Regular surveillance includes:
- Viral surveillance, which monitors
- The percentage of specimens tested for influenza that are positive for influenza;
- The types and subtypes of influenza viruses circulating;
- Resistance to influenza antiviral medications, and
- The emergence of new strains
How is CDC’s traditional flu surveillance system reported?
CDC’s flu surveillance is reported in a weekly publication called FluView. The Epidemiology and Prevention Branch in the Influenza Division at CDC collects, compiles and analyzes information on flu activity in the U.S. year-round to produce and publish FluView every Friday.
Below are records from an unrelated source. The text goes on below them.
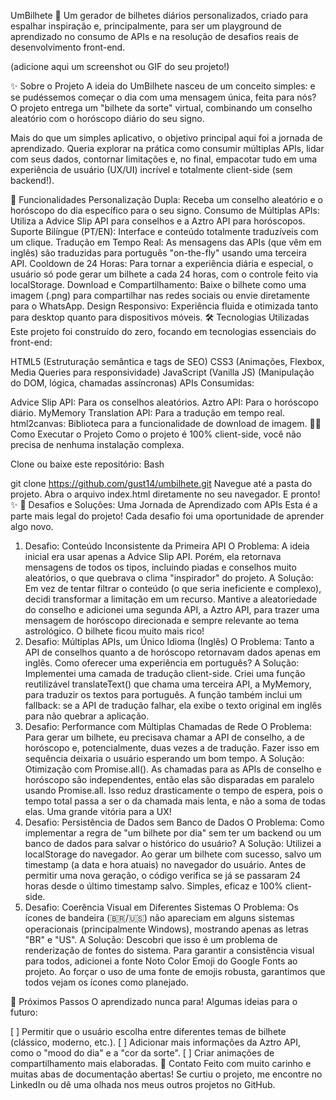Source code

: UmBilhete 📝
Um gerador de bilhetes diários personalizados, criado para espalhar inspiração e, principalmente, para ser um playground de aprendizado no consumo de APIs e na resolução de desafios reais de desenvolvimento front-end.

(adicione aqui um screenshot ou GIF do seu projeto!)

✨ Sobre o Projeto
A ideia do UmBilhete nasceu de um conceito simples: e se pudéssemos começar o dia com uma mensagem única, feita para nós? O projeto entrega um "bilhete da sorte" virtual, combinando um conselho aleatório com o horóscopo diário do seu signo.

Mais do que um simples aplicativo, o objetivo principal aqui foi a jornada de aprendizado. Queria explorar na prática como consumir múltiplas APIs, lidar com seus dados, contornar limitações e, no final, empacotar tudo em uma experiência de usuário (UX/UI) incrível e totalmente client-side (sem backend!).

🚀 Funcionalidades
Personalização Dupla: Receba um conselho aleatório e o horóscopo do dia específico para o seu signo.
Consumo de Múltiplas APIs: Utiliza a Advice Slip API para conselhos e a Aztro API para horóscopos.
Suporte Bilíngue (PT/EN): Interface e conteúdo totalmente traduzíveis com um clique.
Tradução em Tempo Real: As mensagens das APIs (que vêm em inglês) são traduzidas para português "on-the-fly" usando uma terceira API.
Cooldown de 24 Horas: Para tornar a experiência diária e especial, o usuário só pode gerar um bilhete a cada 24 horas, com o controle feito via localStorage.
Download e Compartilhamento: Baixe o bilhete como uma imagem (.png) para compartilhar nas redes sociais ou envie diretamente para o WhatsApp.
Design Responsivo: Experiência fluida e otimizada tanto para desktop quanto para dispositivos móveis.
🛠️ Tecnologias Utilizadas
Este projeto foi construído do zero, focando em tecnologias essenciais do front-end:

HTML5 (Estruturação semântica e tags de SEO)
CSS3 (Animações, Flexbox, Media Queries para responsividade)
JavaScript (Vanilla JS) (Manipulação do DOM, lógica, chamadas assíncronas)
APIs Consumidas:

Advice Slip API: Para os conselhos aleatórios.
Aztro API: Para o horóscopo diário.
MyMemory Translation API: Para a tradução em tempo real.
html2canvas: Biblioteca para a funcionalidade de download de imagem.
🏃‍♀️ Como Executar o Projeto
Como o projeto é 100% client-side, você não precisa de nenhuma instalação complexa.

Clone ou baixe este repositório:
Bash

git clone https://github.com/gust14/umbilhete.git
Navegue até a pasta do projeto.
Abra o arquivo index.html diretamente no seu navegador. E pronto! ✨
🧠 Desafios e Soluções: Uma Jornada de Aprendizado com APIs
Esta é a parte mais legal do projeto! Cada desafio foi uma oportunidade de aprender algo novo.

1. Desafio: Conteúdo Inconsistente da Primeira API
O Problema: A ideia inicial era usar apenas a Advice Slip API. Porém, ela retornava mensagens de todos os tipos, incluindo piadas e conselhos muito aleatórios, o que quebrava o clima "inspirador" do projeto.
A Solução: Em vez de tentar filtrar o conteúdo (o que seria ineficiente e complexo), decidi transformar a limitação em um recurso. Mantive a aleatoriedade do conselho e adicionei uma segunda API, a Aztro API, para trazer uma mensagem de horóscopo direcionada e sempre relevante ao tema astrológico. O bilhete ficou muito mais rico!
2. Desafio: Múltiplas APIs, um Único Idioma (Inglês)
O Problema: Tanto a API de conselhos quanto a de horóscopo retornavam dados apenas em inglês. Como oferecer uma experiência em português?
A Solução: Implementei uma camada de tradução client-side. Criei uma função reutilizável translateText() que chama uma terceira API, a MyMemory, para traduzir os textos para português. A função também inclui um fallback: se a API de tradução falhar, ela exibe o texto original em inglês para não quebrar a aplicação.
3. Desafio: Performance com Múltiplas Chamadas de Rede
O Problema: Para gerar um bilhete, eu precisava chamar a API de conselho, a de horóscopo e, potencialmente, duas vezes a de tradução. Fazer isso em sequência deixaria o usuário esperando um bom tempo.
A Solução: Otimização com Promise.all(). As chamadas para as APIs de conselho e horóscopo são independentes, então elas são disparadas em paralelo usando Promise.all. Isso reduz drasticamente o tempo de espera, pois o tempo total passa a ser o da chamada mais lenta, e não a soma de todas elas. Uma grande vitória para a UX!
4. Desafio: Persistência de Dados sem Banco de Dados
O Problema: Como implementar a regra de "um bilhete por dia" sem ter um backend ou um banco de dados para salvar o histórico do usuário?
A Solução: Utilizei a localStorage do navegador. Ao gerar um bilhete com sucesso, salvo um timestamp (a data e hora atuais) no navegador do usuário. Antes de permitir uma nova geração, o código verifica se já se passaram 24 horas desde o último timestamp salvo. Simples, eficaz e 100% client-side.
5. Desafio: Coerência Visual em Diferentes Sistemas
O Problema: Os ícones de bandeira (🇧🇷/🇺🇸) não apareciam em alguns sistemas operacionais (principalmente Windows), mostrando apenas as letras "BR" e "US".
A Solução: Descobri que isso é um problema de renderização de fontes do sistema. Para garantir a consistência visual para todos, adicionei a fonte Noto Color Emoji do Google Fonts ao projeto. Ao forçar o uso de uma fonte de emojis robusta, garantimos que todos vejam os ícones como planejado.

🔮 Próximos Passos
O aprendizado nunca para! Algumas ideias para o futuro:

[ ] Permitir que o usuário escolha entre diferentes temas de bilhete (clássico, moderno, etc.).
[ ] Adicionar mais informações da Aztro API, como o "mood do dia" e a "cor da sorte".
[ ] Criar animações de compartilhamento mais elaboradas.
💬 Contato
Feito com muito carinho e muitas abas de documentação abertas! Se curtiu o projeto, me encontre no LinkedIn ou dê uma olhada nos meus outros projetos no GitHub.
Usually FluView is published from October through mid-May, but in response to the ongoing novel H1N1 flu spread, weekly publication of FluView continued over the summer months.
Why is FluView dated a week earlier than the date it is posted?
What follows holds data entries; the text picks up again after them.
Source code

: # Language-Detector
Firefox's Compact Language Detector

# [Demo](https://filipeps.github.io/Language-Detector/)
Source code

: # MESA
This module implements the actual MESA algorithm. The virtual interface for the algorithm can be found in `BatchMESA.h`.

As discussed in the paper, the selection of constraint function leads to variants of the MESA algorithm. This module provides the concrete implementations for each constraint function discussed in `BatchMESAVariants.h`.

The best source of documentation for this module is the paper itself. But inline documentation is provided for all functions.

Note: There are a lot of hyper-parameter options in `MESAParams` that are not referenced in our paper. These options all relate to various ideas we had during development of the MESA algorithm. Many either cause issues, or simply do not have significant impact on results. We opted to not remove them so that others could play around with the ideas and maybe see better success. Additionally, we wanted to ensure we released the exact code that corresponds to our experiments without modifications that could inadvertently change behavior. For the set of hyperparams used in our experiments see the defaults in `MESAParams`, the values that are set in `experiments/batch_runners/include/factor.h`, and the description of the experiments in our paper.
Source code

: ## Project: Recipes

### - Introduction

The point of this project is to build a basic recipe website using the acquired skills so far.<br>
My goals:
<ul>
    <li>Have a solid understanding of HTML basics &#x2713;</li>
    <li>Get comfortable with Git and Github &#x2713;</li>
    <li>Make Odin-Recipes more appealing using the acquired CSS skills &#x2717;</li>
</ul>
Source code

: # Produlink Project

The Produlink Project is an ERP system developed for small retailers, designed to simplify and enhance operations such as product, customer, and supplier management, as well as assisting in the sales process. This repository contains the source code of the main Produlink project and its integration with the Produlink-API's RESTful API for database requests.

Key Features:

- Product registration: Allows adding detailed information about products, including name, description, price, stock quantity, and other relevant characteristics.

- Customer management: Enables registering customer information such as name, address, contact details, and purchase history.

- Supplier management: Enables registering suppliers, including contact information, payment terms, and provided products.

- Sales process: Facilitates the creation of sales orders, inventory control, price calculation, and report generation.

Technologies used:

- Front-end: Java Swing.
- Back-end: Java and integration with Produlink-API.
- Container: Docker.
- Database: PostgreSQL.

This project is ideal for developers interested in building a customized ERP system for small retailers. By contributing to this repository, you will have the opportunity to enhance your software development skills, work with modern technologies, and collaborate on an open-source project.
Flu surveillance data collection is based on a reporting week that starts on Sunday and ends on Saturday of each week. Each surveillance participant is requested to summarize weekly data and submit it to CDC by Tuesday afternoon of the following week. Those data are then downloaded, compiled, and analyzed at CDC and posted on the web on Friday, 3 days later.
For more information about CDC’s surveillance systems, see Overview of Influenza Surveillance in the United States.
2009 H1N1 Individual Case Counts
Why did CDC stop reporting confirmed and probable 2009 H1N1 flu cases?
Individual case counts were kept early during the 2009 H1N1 outbreak when the 2009 H1N1 virus first emerged. As the outbreak expanded and became more widespread, individual case counts become increasingly impractical and not representative of the true extent of the outbreak. This isbecause only a small proportion of persons with respiratory illness are actually tested and confirmed for influenza (including 2009 H1N1) so the true benefit of keeping track of these numbers is questionable. In addition, the extensive spread of 2009 H1N1 flu within the United States made it extremely resource-intensive for states to count individual cases. On July 24, 2009, CDC discontinued reporting of individual cases of 2009 H1N1, but continued to track hospitalizations and deaths.